Interstellar (2014)
Four and half Stars out of Five
Cooper: Matthew McConaughey
Brand: Anne Hathaway
Murph: Jessica Chastain
Director/Writer: Christopher Nolan
Writer: Jonathan Nolan
Cinematography Director:
Hoyte Van Hoytema
Music: Hans Zimmer
Christopher Nolan has consistently shown himself willing to
take on difficult-to-tell stories (the reverse time flow of Memento is a good example). As the
director and co-writer with his younger brother, Jonathan, Nolan has found with
Interstellar an incredibly
challenging story to tell. If one focuses on the science and time sequence
issues, the story might be as confusing as 2001:
A Space Odyssey. On the other hand, if one instead focuses on the
father/daughter tale, it is a wonderfully emotional story than anyone can
follow and appreciate.
The story is of a future Earth (with oddly contemporary
trucks and cars) where a “blight” is
systematically destroying the Earth’s food crops and converting the atmosphere
to an oxygen-free version of today’s air. We are introduced to Cooper played by
Matthew McConaughey and his immediate family, which includes a pre-adolescent
daughter, Murph (Mackenzie Foy). These early scenes are often oddly comic in
dialog but deeply sinister in foreshadowing. Borrowing sequences from Ken Burns’
documentary on the American dust-bowl, the viewer is shown that the Earth and
her inhabitants have no future in this second dust-bowl.

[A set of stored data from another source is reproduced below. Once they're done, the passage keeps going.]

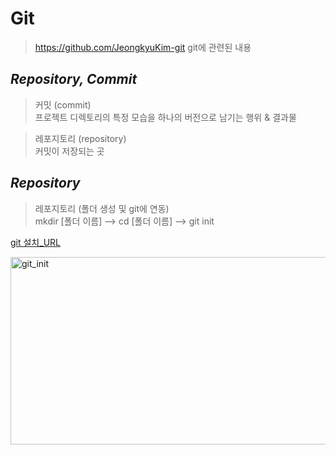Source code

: Git
=============
> https://github.com/JeongkyuKim-git
git에 관련된 내용

*Repository, Commit*
-------------
> 커밋 (commit)  
> 프로젝트 디렉토리의 특정 모습을 하나의 버전으로 남기는 행위 & 결과물  

> 레포지토리 (repository)  
> 커밋이 저장되는 곳  

*Repository*
-------------
> 레포지토리 (폴더 생성 및 git에 연동)  
> mkdir [폴더 이름] --> cd [폴더 이름] --> git init  

[git 설치_URL](https://git-scm.com/book/ko/v2/%EC%8B%9C%EC%9E%91%ED%95%98%EA%B8%B0-Git-%EC%84%A4%EC%B9%98)  
  
<img src="https://user-images.githubusercontent.com/66001539/118171485-3a237c00-b466-11eb-9c42-033ac991d819.png" width="600px" height="300px" title="px(픽셀) 크기 설정" alt="git_init"></img><br/>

Through a largely unbelievable story line Cooper is engaged
by NASA to pilot a vessel to Saturn, enter a worm hole and venture out to three
prospective new worlds where Humankind might begin again. There are logical
inconsistencies in setting this stage, and the physics (despite being advised by
Cal Tech’s Kip Thorne) require on several occasions much from the viewer, but
then this is fiction, science fiction, and one must make allowances for this kind of tale.

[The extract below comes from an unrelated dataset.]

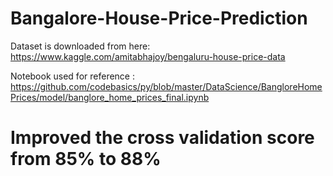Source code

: # Bangalore-House-Price-Prediction
Dataset is downloaded from here: https://www.kaggle.com/amitabhajoy/bengaluru-house-price-data


Notebook used for reference : https://github.com/codebasics/py/blob/master/DataScience/BangloreHomePrices/model/banglore_home_prices_final.ipynb

# Improved the cross validation score from 85% to 88%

The stage is a fantastic one, but like television’s The Walking Dead, the viewer is allowed
to take in situations and people on this stage that are completely
believable in this context and to take part in several scenes of overwhelming emotional
intensity. This has always been for me the hallmark, even the raison d’etre for
good speculative fiction, whether of a scientific or fantasy nature. That is
to say create a stage where the story-teller can give the audience a tale that
will involve them emotionally and inform them intellectually; and ideally tell
such emotions and ideas that simply cannot be told without that fantastic
stage.
The Nolan’s in Interstellar
have created a story that makes intimate and completely requisite use of time
dilation, of Einstein/Hawking attempts at a theory of everything (and of
course, they get one – hey, it’s Hollywood), and to involve the audience in the
effects of the former, and the necessity of the latter to save Mankind. Such a
fantastic stage this is. And yet, because of the time dilation effects of
immense gravity near a black hole, we are treated to a story of life-long love
between a father and a daughter that simply cannot be told in any other way.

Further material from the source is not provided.